Work to complete:
Would you filter these records and copy every line that has the word "structures"?
+++
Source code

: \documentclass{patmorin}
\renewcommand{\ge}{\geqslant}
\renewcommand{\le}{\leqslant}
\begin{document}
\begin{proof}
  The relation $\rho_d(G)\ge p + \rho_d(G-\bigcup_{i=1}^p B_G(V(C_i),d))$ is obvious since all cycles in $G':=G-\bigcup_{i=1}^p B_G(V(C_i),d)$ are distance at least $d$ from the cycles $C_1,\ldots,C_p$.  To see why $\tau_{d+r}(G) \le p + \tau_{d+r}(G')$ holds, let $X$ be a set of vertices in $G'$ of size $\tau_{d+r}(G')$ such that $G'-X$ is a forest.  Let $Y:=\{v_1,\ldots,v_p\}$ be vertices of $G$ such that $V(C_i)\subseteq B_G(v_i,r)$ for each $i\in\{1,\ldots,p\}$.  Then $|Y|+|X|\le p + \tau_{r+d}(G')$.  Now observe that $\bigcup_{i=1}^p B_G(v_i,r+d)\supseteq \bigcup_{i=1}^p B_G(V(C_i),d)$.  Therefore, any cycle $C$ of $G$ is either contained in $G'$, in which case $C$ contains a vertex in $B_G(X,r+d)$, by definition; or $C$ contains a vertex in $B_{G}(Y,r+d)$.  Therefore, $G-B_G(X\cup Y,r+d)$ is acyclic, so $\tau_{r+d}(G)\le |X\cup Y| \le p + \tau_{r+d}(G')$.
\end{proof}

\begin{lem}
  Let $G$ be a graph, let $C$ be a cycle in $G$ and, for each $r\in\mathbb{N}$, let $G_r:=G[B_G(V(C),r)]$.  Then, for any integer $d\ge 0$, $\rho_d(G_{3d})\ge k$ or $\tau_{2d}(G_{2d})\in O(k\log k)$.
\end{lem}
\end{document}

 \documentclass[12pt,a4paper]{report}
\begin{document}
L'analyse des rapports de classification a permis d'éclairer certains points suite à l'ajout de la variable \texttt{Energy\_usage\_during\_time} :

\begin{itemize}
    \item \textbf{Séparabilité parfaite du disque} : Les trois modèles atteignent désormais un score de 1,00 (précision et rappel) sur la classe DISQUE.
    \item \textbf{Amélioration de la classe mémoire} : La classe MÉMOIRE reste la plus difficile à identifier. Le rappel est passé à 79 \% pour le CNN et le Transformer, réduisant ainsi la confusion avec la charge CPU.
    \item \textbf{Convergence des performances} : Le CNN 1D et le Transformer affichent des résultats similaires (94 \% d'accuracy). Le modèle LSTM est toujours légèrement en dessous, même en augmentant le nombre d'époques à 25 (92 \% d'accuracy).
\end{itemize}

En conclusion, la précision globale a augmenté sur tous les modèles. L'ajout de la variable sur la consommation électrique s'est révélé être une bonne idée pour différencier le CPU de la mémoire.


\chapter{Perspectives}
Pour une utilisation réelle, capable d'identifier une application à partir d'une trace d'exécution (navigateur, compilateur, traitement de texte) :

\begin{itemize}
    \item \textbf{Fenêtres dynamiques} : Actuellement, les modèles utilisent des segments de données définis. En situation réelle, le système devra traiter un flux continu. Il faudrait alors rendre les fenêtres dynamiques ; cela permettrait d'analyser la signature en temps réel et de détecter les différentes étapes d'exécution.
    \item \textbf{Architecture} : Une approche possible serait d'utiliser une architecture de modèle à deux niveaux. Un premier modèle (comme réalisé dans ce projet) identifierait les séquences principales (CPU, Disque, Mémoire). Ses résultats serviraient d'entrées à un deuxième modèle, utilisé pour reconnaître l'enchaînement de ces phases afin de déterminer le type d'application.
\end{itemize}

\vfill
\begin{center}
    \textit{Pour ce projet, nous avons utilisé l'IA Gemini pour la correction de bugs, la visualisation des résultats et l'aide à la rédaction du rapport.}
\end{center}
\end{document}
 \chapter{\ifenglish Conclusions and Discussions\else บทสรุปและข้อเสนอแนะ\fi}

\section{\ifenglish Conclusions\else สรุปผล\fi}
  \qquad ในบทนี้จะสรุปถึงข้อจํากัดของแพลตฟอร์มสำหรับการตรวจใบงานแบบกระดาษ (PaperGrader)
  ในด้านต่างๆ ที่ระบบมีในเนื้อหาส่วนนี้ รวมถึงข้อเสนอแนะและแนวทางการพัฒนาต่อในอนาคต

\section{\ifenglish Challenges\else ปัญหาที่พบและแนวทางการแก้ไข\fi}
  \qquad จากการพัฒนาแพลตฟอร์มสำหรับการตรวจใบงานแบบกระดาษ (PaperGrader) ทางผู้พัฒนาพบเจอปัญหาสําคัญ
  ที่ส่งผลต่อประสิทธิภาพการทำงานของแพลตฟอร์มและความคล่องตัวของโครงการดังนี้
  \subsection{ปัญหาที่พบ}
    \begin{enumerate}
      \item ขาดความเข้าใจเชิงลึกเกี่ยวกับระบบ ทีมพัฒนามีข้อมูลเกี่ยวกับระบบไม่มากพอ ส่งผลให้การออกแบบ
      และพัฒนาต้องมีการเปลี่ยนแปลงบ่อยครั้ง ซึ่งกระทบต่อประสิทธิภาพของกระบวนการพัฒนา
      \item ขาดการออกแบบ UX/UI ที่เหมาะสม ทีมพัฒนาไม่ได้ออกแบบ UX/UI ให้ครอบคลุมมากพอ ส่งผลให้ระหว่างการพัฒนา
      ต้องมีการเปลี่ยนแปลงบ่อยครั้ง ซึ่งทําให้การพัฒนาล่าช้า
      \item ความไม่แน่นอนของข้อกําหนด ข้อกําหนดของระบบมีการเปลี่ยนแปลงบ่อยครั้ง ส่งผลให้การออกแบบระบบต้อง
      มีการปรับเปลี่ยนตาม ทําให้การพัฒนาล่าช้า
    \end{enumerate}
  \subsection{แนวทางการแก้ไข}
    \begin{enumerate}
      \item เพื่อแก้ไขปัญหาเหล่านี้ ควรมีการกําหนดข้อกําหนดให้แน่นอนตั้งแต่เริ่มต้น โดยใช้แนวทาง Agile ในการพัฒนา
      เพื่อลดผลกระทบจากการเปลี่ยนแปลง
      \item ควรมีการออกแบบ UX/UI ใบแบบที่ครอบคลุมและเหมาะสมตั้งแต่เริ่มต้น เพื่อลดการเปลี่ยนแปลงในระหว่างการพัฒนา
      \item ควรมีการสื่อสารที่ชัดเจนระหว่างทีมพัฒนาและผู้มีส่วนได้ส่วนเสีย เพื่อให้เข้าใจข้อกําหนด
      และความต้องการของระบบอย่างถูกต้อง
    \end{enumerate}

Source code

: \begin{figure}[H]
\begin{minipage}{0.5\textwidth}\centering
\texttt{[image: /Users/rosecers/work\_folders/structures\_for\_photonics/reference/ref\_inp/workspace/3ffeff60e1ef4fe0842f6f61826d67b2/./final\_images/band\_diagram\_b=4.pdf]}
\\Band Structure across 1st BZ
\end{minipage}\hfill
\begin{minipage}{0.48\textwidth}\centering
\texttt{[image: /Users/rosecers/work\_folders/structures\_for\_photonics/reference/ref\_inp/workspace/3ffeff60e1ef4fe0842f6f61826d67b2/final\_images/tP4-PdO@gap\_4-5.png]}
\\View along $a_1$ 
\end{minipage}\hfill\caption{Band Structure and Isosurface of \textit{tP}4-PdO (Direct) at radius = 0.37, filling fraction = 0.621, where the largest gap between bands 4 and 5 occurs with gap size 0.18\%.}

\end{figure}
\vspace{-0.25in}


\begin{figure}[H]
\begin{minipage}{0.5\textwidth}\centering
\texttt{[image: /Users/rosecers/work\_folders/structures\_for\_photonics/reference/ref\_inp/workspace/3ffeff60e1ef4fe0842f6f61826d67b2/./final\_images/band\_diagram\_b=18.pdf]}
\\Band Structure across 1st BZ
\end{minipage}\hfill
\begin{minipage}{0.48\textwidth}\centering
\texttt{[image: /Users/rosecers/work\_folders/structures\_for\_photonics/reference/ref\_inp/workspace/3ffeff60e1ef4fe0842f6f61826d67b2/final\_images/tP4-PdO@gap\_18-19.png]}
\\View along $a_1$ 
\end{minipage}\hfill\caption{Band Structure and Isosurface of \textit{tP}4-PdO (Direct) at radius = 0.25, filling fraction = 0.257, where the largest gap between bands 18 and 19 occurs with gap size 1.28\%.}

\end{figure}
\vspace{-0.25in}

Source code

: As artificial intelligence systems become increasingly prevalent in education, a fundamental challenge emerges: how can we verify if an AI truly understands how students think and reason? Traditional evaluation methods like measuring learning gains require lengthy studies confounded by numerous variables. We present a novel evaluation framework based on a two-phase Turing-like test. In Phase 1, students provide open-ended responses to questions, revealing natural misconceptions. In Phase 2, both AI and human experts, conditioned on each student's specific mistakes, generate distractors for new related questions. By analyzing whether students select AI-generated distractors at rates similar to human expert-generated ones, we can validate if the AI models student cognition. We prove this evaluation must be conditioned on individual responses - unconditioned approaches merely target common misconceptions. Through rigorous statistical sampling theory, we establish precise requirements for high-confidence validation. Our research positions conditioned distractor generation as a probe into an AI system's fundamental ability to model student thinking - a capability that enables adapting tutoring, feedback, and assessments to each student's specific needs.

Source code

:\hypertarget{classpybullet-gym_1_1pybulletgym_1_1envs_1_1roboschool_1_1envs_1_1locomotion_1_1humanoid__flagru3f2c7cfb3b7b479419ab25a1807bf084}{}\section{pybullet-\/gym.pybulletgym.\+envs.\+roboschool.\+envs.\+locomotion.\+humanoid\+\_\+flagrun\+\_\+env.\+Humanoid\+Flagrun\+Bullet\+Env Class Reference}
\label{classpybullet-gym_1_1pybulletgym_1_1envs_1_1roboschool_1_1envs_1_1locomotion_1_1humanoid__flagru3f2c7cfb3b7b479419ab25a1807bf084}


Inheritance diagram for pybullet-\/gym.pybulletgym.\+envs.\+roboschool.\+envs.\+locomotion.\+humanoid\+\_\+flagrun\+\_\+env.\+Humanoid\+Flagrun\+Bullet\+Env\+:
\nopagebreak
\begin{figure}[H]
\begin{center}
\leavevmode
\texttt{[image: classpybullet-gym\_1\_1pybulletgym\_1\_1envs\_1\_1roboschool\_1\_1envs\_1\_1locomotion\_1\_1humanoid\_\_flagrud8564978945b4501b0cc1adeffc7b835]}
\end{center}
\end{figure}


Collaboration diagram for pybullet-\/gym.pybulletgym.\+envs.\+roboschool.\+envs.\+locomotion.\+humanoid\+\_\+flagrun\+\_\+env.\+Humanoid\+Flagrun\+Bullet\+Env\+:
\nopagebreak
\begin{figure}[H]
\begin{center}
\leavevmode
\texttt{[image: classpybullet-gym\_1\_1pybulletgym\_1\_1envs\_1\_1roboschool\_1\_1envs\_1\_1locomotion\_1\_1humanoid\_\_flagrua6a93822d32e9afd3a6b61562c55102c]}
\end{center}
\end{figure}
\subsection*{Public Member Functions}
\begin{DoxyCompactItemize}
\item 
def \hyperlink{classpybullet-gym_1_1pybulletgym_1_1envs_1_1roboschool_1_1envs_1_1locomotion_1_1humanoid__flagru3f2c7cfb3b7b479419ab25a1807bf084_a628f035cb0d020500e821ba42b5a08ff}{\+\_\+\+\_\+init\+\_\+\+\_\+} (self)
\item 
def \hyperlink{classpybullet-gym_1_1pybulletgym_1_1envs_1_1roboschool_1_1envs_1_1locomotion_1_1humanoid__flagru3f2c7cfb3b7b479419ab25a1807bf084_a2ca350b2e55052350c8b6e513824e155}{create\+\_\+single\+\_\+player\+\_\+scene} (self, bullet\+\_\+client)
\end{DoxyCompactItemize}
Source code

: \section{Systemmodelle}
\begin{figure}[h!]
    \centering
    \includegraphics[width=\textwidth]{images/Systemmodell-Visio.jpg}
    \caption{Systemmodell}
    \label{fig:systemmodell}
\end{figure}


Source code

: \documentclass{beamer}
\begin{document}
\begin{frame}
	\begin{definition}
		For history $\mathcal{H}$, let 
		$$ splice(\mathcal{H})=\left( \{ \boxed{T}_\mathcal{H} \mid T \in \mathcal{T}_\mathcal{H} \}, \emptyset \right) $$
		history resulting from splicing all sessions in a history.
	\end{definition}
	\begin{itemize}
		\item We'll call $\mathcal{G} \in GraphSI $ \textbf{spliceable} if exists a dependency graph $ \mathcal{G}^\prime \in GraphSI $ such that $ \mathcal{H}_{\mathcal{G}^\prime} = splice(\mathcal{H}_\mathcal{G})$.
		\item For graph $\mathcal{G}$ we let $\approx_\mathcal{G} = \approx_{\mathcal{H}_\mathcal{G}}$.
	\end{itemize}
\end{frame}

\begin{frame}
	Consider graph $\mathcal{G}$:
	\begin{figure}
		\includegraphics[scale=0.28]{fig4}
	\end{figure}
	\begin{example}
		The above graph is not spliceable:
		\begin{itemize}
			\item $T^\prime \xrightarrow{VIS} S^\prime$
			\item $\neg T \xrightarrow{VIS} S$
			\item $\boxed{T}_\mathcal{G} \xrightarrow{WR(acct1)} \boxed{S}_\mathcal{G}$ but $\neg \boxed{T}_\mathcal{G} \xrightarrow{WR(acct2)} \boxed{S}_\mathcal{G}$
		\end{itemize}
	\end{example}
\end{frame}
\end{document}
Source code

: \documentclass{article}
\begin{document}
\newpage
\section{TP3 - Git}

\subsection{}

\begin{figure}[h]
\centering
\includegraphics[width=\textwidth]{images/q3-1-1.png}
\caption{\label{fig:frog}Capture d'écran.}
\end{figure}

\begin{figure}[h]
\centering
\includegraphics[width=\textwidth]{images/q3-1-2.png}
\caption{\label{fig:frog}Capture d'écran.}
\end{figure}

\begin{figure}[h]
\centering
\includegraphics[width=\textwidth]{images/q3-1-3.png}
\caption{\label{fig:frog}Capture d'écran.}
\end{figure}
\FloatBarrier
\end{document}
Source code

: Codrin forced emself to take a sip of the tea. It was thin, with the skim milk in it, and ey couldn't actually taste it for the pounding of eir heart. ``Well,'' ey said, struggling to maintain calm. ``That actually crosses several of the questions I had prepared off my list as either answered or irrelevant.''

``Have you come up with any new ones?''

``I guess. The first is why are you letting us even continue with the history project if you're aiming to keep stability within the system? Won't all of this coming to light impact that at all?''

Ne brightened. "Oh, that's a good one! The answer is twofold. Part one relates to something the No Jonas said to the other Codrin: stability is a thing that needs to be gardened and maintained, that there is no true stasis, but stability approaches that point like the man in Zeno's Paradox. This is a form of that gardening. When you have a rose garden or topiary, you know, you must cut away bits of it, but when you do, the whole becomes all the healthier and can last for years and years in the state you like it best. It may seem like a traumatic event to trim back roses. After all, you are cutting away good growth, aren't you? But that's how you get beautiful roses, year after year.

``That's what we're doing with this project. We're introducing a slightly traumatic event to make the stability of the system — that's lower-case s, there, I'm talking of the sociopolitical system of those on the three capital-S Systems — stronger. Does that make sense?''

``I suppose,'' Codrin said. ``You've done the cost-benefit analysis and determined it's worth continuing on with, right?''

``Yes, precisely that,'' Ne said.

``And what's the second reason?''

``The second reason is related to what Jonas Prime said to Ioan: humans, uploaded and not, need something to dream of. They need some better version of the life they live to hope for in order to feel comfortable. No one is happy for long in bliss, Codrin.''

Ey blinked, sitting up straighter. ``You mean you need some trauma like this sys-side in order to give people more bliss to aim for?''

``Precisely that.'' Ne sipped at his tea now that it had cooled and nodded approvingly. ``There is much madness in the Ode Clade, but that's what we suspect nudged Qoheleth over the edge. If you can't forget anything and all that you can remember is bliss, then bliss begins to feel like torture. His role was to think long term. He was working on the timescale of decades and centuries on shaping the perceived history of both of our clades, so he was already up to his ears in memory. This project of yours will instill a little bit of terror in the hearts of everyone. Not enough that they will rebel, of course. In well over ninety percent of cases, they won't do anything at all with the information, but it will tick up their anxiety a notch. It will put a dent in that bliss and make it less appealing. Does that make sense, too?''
+++
Response to the exercise:
\texttt{[image: /Users/rosecers/work\_folders/structures\_for\_photonics/reference/ref\_inp/workspace/3ffeff60e1ef4fe0842f6f61826d67b2/./final\_images/band\_diagram\_b=4.pdf]}
\texttt{[image: /Users/rosecers/work\_folders/structures\_for\_photonics/reference/ref\_inp/workspace/3ffeff60e1ef4fe0842f6f61826d67b2/final\_images/tP4-PdO@gap\_4-5.png]}
\texttt{[image: /Users/rosecers/work\_folders/structures\_for\_photonics/reference/ref\_inp/workspace/3ffeff60e1ef4fe0842f6f61826d67b2/./final\_images/band\_diagram\_b=18.pdf]}
\texttt{[image: /Users/rosecers/work\_folders/structures\_for\_photonics/reference/ref\_inp/workspace/3ffeff60e1ef4fe0842f6f61826d67b2/final\_images/tP4-PdO@gap\_18-19.png]}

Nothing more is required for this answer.